I have an  issue with live migration of the storage on xenserver 7.2.

 

I tried to move the 2 vdisks (25G each) of the same VM in one go (system and the data partitions of the same linux box), from one Synology NAS to another (NFS mounts).

 

While it took 1.5 hours to move the first 25G (system) disk, the migration of the second one seems to be stuck at 100%.

 

The VM is still in running state, but it is not responding at all.

Cannot ping it, and cannot access the console via xen-center.

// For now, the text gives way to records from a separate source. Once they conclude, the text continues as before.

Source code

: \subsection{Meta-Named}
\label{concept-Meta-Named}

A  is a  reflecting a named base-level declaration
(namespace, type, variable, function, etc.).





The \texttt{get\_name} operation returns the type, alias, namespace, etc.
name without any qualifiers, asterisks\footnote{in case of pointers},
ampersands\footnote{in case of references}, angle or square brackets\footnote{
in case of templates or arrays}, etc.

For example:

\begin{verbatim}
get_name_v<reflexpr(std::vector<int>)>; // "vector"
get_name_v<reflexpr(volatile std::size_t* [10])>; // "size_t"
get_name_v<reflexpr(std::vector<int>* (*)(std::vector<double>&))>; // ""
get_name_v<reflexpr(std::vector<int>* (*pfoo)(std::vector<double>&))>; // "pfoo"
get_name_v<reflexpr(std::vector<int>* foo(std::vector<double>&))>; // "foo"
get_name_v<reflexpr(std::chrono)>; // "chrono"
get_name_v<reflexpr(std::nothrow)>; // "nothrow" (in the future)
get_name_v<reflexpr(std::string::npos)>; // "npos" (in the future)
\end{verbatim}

I have options to gracefully or forcefully restart or shut down the box, but not sure if this is a good idea?

 

The hypervisor says that the progress is 100% but the task in the xen-center is still hanging for more than 20 hours.

 

[root@hypervisor01 log]# xe task-list
uuid ( RO)                : a466bcf4-b7b8-c1ca-a033-d330d7a9b079
          name-label ( RO): Async.VDI.pool_migrate
    name-description ( RO):
              status ( RO): pending
            progress ( RO): 1.000

 

This is what I see when I check the vdi-list:

 

#NEW_NAS (23.94GB)
uuid ( RO)                : ab5474a3-5e45-4641-ab46-c6aae57f0f66
          name-label ( RW): data_disk
    name-description ( RW): data storage
             sr-uuid ( RO): 46ef093e-8a23-b764-aa17-ed4bdcd8cd2f
        virtual-size ( RO): 26843545600
            sharable ( RO): false
           read-only ( RO): false

#OLD_NAS (146.3MB)
uuid ( RO)                : 0b461460-9714-4987-b5ad-0e40e26a80fd
          name-label ( RW): data_disk
    name-description ( RW): data storage
             sr-uuid ( RO): 6caa0c9d-f2ba-be49-0369-858293a0c135
        virtual-size ( RO): 26843545600
            sharable ( RO): false
           read-only ( RO): false

 

#NEW_NAS (19.32G)
uuid ( RO)                : 0f3b9732-9b36-4776-9ab3-4d8f6a273163
          name-label ( RW): sys_disk
    name-description ( RW): System disk
             sr-uuid ( RO): 46ef093e-8a23-b764-aa17-ed4bdcd8cd2f
        virtual-size ( RO): 26843545600
            sharable ( RO): false
           read-only ( RO): false

 

The timestamps on the NAS VDI files are indicating that it simply stopped moving at some point, before it finished, and the task is hanging since then.

 

So it seems that the task almost finished, but there are still about 150MBs left on the old NAS, for some reason.

 

There is also what it looks a full copy of a data_disk on the OLD_NAS, in the same folder as the previously mentioned one:

 

ee9e0599-c43a-4357-b71a-d7c3197fd652.vhd (24.95GB).

 

uuid ( RO)                : ee9e0599-c43a-4357-b71a-d7c3197fd652
          name-label ( RW): base copy
    name-description ( RW):
             sr-uuid ( RO): 6caa0c9d-f2ba-be49-0369-858293a0c135
        virtual-size ( RO): 26843545600
            sharable ( RO): false
           read-only ( RO): true

 

But this one is not associated with my VM in any way, it seems?

 

And when I check the list of disks associated with this VM on the hypervisor, I see this:

 

[root@eqx-hypervisor01 log]# xe vm-disk-list vm=prd-vm-01
Disk 0 VBD:
uuid ( RO)             : 7c85119b-ba33-39fa-0562-bbcae684dccb
    vm-name-label ( RO): prd-vm-01
       userdevice ( RW): 1


Disk 0 VDI:
uuid ( RO)             : 0b461460-9714-4987-b5ad-0e40e26a80fd
       name-label ( RW): data_disk
    sr-name-label ( RO): VM02 @ OLD_NAS
     virtual-size ( RO): 26843545600


Disk 1 VBD:
uuid ( RO)             : 1131dc7b-9eb7-49a0-c7ad-f3955824b382
    vm-name-label ( RO): prd-vm-01
       userdevice ( RW): 0


Disk 1 VDI:
uuid ( RO)             : 0f3b9732-9b36-4776-9ab3-4d8f6a273163
       name-label ( RW): sys_disk
    sr-name-label ( RO): VM01 @ NEW_NAS
     virtual-size ( RO): 26843545600

 

So not really sure who to trust?

 

I read articles on different forums that say that cancelling the tasks that are moving storage is not a good idea and it might result in data loss.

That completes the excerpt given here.